> _INFORMATION GIVEN_
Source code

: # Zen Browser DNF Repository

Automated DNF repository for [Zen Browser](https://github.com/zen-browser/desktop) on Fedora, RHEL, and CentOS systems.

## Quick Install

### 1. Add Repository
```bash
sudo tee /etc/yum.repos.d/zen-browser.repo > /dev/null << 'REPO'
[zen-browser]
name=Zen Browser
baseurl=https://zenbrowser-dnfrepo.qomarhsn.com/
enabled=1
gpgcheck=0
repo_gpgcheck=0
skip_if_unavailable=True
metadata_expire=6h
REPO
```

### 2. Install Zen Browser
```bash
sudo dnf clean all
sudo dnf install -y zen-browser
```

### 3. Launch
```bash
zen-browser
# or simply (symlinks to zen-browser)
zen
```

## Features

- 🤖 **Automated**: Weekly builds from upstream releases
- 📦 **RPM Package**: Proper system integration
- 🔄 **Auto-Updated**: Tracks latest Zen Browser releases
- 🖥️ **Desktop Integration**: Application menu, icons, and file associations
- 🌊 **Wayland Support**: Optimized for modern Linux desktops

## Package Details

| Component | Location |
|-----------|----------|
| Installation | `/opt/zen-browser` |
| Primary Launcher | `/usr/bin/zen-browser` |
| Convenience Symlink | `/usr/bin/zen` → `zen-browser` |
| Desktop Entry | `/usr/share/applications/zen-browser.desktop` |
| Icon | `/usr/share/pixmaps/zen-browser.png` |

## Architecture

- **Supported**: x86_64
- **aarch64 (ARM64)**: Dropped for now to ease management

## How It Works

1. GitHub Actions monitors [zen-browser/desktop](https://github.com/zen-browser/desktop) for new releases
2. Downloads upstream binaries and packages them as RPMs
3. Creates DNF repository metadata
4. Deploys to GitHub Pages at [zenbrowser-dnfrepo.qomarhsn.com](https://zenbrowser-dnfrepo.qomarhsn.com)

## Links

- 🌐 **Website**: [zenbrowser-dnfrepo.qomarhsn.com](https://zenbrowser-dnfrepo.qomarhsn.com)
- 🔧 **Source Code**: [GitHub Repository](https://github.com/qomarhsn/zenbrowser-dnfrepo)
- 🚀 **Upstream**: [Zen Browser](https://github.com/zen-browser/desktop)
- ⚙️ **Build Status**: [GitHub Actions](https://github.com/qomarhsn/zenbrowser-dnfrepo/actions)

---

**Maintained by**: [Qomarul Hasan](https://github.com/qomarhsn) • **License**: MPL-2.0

* * *

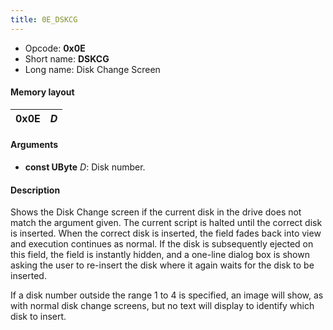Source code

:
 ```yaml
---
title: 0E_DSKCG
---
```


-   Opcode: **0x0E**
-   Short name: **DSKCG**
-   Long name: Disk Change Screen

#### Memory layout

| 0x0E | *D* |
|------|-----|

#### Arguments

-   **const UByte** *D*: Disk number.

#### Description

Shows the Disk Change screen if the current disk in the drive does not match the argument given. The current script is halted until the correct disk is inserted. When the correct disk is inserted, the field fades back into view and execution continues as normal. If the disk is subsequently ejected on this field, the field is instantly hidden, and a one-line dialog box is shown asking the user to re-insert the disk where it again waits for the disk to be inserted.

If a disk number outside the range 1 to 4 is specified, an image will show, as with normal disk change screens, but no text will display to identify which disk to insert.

> _THE TASK_
The reply should be nothing but the number of lines in the entries that include "qomarhsn".

> _TASK RESULT_
6